:: TASK MATERIAL ::

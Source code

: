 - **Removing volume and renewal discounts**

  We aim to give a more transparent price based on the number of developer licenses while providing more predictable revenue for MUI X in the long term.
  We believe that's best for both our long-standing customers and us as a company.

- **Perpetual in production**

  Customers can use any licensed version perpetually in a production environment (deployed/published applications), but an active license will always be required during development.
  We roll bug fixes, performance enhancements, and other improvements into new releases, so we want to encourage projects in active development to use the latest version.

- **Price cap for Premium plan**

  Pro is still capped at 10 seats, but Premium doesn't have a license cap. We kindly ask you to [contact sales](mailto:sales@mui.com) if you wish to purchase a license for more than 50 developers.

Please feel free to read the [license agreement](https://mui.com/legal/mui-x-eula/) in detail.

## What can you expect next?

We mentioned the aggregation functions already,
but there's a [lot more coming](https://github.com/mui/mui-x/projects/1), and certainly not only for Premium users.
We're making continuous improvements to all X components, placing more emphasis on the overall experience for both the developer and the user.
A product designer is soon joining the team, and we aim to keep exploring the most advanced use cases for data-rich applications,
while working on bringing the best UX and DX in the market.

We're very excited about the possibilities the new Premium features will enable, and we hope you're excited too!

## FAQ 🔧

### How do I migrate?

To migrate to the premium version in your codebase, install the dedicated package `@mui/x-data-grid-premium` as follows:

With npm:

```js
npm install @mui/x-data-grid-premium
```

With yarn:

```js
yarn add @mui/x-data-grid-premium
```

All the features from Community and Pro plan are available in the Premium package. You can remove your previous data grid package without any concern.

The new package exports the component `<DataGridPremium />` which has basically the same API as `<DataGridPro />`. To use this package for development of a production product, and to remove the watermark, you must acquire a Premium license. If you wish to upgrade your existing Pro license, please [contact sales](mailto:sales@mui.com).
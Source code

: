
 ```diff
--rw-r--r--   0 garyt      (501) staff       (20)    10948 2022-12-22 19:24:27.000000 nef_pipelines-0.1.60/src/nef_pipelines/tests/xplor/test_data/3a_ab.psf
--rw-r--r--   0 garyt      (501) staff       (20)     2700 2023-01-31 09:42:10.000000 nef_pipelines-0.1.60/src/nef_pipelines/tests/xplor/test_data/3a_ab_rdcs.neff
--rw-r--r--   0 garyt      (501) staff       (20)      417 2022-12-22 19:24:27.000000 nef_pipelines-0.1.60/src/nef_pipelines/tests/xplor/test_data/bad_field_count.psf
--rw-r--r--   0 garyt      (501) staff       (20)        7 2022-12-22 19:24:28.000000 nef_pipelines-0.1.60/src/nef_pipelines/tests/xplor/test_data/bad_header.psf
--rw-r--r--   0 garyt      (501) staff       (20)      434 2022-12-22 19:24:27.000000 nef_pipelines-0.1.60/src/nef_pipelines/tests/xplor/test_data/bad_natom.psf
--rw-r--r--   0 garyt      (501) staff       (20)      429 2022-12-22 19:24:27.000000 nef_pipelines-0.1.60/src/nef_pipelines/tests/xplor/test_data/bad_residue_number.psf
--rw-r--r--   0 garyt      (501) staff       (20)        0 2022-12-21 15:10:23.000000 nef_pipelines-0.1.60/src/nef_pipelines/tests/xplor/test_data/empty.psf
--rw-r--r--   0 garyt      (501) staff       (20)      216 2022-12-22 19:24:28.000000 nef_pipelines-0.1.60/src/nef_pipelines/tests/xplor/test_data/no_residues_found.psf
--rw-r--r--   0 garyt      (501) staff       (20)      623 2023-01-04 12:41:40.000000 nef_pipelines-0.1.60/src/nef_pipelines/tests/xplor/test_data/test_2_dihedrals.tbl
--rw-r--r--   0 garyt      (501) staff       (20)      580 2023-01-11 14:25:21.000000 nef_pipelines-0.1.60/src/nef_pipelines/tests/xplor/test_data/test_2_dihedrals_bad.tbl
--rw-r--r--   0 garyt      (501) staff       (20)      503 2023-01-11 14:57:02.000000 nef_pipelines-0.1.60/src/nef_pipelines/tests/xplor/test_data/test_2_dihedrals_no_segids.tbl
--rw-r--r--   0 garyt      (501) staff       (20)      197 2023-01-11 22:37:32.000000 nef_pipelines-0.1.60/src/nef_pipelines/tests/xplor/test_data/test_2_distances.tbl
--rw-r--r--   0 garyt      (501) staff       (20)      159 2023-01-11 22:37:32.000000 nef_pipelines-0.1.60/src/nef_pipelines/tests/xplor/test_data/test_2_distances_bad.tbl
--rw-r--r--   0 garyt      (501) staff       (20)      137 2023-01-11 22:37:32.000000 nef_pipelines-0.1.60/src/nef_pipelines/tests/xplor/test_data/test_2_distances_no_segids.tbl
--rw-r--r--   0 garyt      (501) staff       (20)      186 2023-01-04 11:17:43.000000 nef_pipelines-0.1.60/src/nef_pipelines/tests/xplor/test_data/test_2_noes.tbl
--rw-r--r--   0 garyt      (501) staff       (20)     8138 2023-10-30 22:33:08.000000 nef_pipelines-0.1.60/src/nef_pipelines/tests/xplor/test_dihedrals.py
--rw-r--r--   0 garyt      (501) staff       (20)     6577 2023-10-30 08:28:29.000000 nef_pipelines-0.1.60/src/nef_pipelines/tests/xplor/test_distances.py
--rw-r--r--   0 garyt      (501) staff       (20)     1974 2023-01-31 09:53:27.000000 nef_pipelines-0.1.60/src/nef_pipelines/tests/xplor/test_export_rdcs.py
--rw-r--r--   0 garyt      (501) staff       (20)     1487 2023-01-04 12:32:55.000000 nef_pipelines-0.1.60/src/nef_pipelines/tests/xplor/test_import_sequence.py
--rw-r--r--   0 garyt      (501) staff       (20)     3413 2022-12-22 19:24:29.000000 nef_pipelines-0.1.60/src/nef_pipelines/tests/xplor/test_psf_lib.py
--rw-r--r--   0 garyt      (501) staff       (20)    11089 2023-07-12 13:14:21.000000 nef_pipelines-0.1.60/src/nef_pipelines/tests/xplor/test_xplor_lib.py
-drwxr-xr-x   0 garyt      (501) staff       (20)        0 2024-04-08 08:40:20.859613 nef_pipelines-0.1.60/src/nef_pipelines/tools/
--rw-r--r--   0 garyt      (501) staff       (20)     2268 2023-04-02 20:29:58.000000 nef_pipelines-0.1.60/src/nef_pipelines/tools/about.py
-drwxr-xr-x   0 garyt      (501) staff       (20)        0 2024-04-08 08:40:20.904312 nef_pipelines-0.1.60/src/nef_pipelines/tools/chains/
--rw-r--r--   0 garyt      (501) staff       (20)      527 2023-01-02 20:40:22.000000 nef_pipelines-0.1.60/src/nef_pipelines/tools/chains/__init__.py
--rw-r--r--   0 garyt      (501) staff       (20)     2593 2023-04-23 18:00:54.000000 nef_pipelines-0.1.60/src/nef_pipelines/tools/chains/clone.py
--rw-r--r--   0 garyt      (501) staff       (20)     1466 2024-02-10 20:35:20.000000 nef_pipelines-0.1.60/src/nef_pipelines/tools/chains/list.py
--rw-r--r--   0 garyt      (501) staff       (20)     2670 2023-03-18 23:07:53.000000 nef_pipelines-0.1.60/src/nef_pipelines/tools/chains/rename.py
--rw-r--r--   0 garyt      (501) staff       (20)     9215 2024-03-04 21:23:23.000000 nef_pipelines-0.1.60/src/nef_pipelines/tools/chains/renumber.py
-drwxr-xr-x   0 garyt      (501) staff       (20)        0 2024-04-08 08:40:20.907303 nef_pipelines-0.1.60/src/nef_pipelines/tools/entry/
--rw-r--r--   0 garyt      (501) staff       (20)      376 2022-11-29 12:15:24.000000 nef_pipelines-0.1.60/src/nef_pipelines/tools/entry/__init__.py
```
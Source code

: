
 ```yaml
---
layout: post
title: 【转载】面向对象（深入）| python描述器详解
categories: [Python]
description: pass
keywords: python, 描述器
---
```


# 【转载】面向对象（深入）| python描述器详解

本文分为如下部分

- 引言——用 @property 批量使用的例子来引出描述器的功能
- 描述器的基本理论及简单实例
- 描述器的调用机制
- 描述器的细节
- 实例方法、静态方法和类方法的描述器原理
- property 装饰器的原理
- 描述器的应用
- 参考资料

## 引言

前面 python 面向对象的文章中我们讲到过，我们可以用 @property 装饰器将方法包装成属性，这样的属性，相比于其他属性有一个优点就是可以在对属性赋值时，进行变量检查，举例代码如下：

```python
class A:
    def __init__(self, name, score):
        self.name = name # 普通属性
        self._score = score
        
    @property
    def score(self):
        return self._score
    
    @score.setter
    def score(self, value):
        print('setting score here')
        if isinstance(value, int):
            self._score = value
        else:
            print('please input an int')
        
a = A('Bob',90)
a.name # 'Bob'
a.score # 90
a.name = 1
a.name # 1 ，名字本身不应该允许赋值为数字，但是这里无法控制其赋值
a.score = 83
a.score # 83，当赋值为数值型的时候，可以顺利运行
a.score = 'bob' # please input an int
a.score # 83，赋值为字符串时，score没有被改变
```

:::

#### [PROBLEM DESCRIPTION]
Among the lines above, list those that contain the word "improvements".

#### [ANSWER FOR THIS EXERCISE]
  We roll bug fixes, performance enhancements, and other improvements into new releases, so we want to encourage projects in active development to use the latest version.
We're making continuous improvements to all X components, placing more emphasis on the overall experience for both the developer and the user.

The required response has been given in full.